Inside, the most striking feature of the store is a 1,000-square-foot design center. With a sleek, contemporary look, the center showcases cabinets, countertops, doors and windows.
NEW LOOK, DIRECTION
Serving the community since 1924, the original 2,000-square-foot Tum-A-Lum store in Pendleton was beginning to show its age.
“Aisles were small and items were crowded, so it wasn’t an ideal shopping experience and it didn’t fit our customers’ needs,” Katherine says. “We saw an opportunity to expand our reach in this community and relocating was the best way to do that.”
TAL sought a customer-centric design it calls placemaking—a people-inspired approach to creating a space where customers want to come in, stay and work with the Tum-A-Lum team.
Tum-A-Lum added a full-service paint center with four aisles featuring Rodda and Miller paints, both popular Northwest brands.
The store layout is emphasized by bright LED lighting, easy-to-read wayfinding and end caps with side paneling that minimize visual clutter.
“We didn’t hire someone who just designs lumberyards, because we wanted to push the boundaries,” says Billy Cornelius, TAL’s director of property, facilities and asset management, who oversaw the Pendleton construction. “We wanted a non-traditional way of presenting hardware. We want our hardware stores to be an experience.”
The new Tum-A-Lum building process involved about 36 months of negotiations with contractors, securing permits from the city and converting the car dealership and 4.5 acres and existing building into a hardware store and lumberyard. In February 2022, Tum-A-Lum Lumber opened the doors to its 10,000-square-foot home center.
SIGNS OF THE TIMES
Located next to the town line, Tum-A-Lum placed a welcome to Pendleton sign on the property. Once opened, the store welcomed customers with a whole new retail hardware experience, too.
The Tum-A-Lum building exterior boldly displays word clouds of the store’s expanded assortment. The new store also offers plenty of parking and easy access to the covered lumberyard. Inside, the most striking feature of the store is a 1,000-square-foot design center. With a sleek, contemporary look, the center showcases cabinets, countertops, doors and windows.
“We want to make the design center a destination,” says Billy.

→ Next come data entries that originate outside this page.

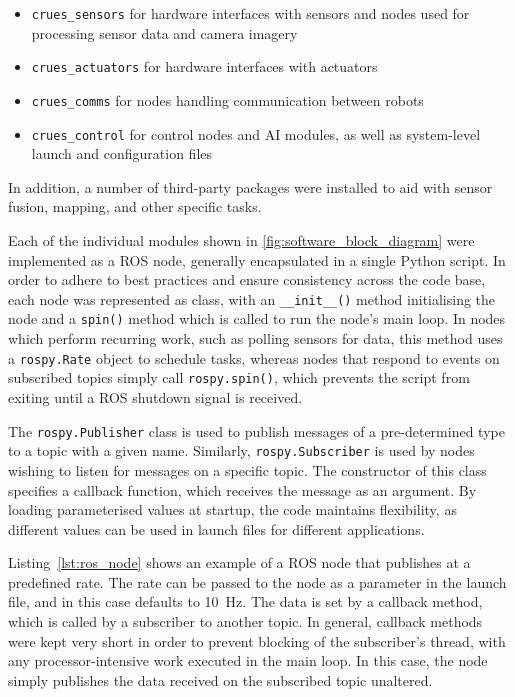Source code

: \begin{itemize}
	\item \verb|crues_sensors| for hardware interfaces with sensors and nodes used
	for processing sensor data and camera imagery
	\item \verb|crues_actuators| for hardware interfaces with actuators
	\item \verb|crues_comms| for nodes handling communication between robots
	\item \verb|crues_control| for control nodes and AI modules, as well as
	system-level launch and configuration files
\end{itemize}

In addition, a number of third-party packages were installed to aid with
sensor fusion, mapping, and other specific tasks.

Each of the individual modules shown in \ref{fig:software_block_diagram} were
implemented as a ROS node, generally encapsulated in a single Python
script. In order to adhere to best practices and ensure consistency across
the code base, each node was represented as class, with an
\verb|__init__()| method initialising the node and a \verb|spin()| method
which is called to run the node's main loop. In nodes which perform
recurring work, such as polling sensors for data, this method uses a
\verb|rospy.Rate| object to schedule tasks, whereas nodes that respond to
events on subscribed topics simply call \verb|rospy.spin()|, which
prevents the script from exiting until a ROS shutdown signal is received.

The \verb|rospy.Publisher| class is used to publish messages of a
pre-determined type to a topic with a given name. Similarly,
\verb|rospy.Subscriber| is used by nodes wishing to listen for messages on
a specific topic. The constructor of this class specifies a callback
function, which receives the message as an argument. By loading parameterised
values at startup, the code maintains flexibility, as different values can
be used in launch files for different applications.

Listing~\ref{lst:ros_node} shows an example of a ROS node that publishes
at a predefined rate. The rate can be passed to the node as a parameter in
the launch file, and in this case defaults to \SI{10}{\Hz}. The data is
set by a callback method, which is called by a subscriber to another
topic. In general, callback methods were kept very short in order to
prevent blocking of the subscriber's thread, with any processor-intensive
work executed in the main loop. In this case, the node simply publishes the
data received on the subscribed topic unaltered.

With more room in the new store, Tum-A-Lum added a full-service paint center with four aisles featuring Rodda and Miller paints, both popular Northwest brands. The store layout is emphasized by bright LED lighting, easy-to-read wayfinding and end caps with side paneling that minimize visual clutter. The framed end caps provide a consistent, architectural look, and the side panels include names and icons of products down each aisle.

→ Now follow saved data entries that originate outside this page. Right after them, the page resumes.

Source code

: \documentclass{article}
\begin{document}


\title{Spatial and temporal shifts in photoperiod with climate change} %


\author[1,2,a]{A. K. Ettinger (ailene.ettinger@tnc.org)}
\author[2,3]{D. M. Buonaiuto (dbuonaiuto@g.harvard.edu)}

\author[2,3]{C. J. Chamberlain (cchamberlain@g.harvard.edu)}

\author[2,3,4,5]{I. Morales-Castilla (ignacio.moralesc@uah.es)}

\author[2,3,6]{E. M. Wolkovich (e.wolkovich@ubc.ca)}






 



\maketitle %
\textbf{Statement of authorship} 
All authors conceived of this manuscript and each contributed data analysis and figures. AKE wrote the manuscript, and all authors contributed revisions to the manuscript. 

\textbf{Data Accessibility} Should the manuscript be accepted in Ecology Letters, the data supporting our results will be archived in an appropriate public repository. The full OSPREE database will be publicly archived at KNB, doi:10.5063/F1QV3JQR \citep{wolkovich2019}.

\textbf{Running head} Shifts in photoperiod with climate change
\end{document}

Large windows at the front of the store allow in plenty of light and create a welcoming visual as customers enter the store. This area features elegant wood slats that offer views of millwork displays in other areas of the store.
Connecting to the company’s long service to its community, the store displays many large historic photos, like the Tum-A-Lum delivery truck depicted behind this contractor sales desk.
The service counter was moved to the front of the store, so each customer can be greeted with a smile. The base of the front counter recreates the previous location’s exterior signage.
CUSTOMERS, HISTORY UNITED
Tum-A-Lum Pendleton’s customer base is about 70 percent contractor, so the store was designed with a dedicated pro sales center that includes multiple desk spaces where contractors can spread out plans.
Katherine says the shift in store design has been praised by long-time, regular contractor customers. “Now that we’re in this much bigger store, the pros know we can partner with them on larger jobs and they take us more seriously,” she says. “Plus, lots of builders are bringing in customers, talking about plans and shopping more. The new store has changed the perception of us in the community in a big way.”
Another striking change with the new design: The service counter was moved to the front of the store, so each customer can be greeted with a smile. The base of the front counter recreates the previous location’s exterior signage.
While the fresh look provides a new energy to the space, TAL Holdings wanted to preserve the near-century old company history, so they included some signage from the previous location, such as an old logo made in cedar that is now above the new Pendleton store’s paint center. Throughout the new store hang enlarged historical photos of the previous location. For example, in the contractor area, a large historic photo of a Tum-A-Lum delivery truck is on the wall.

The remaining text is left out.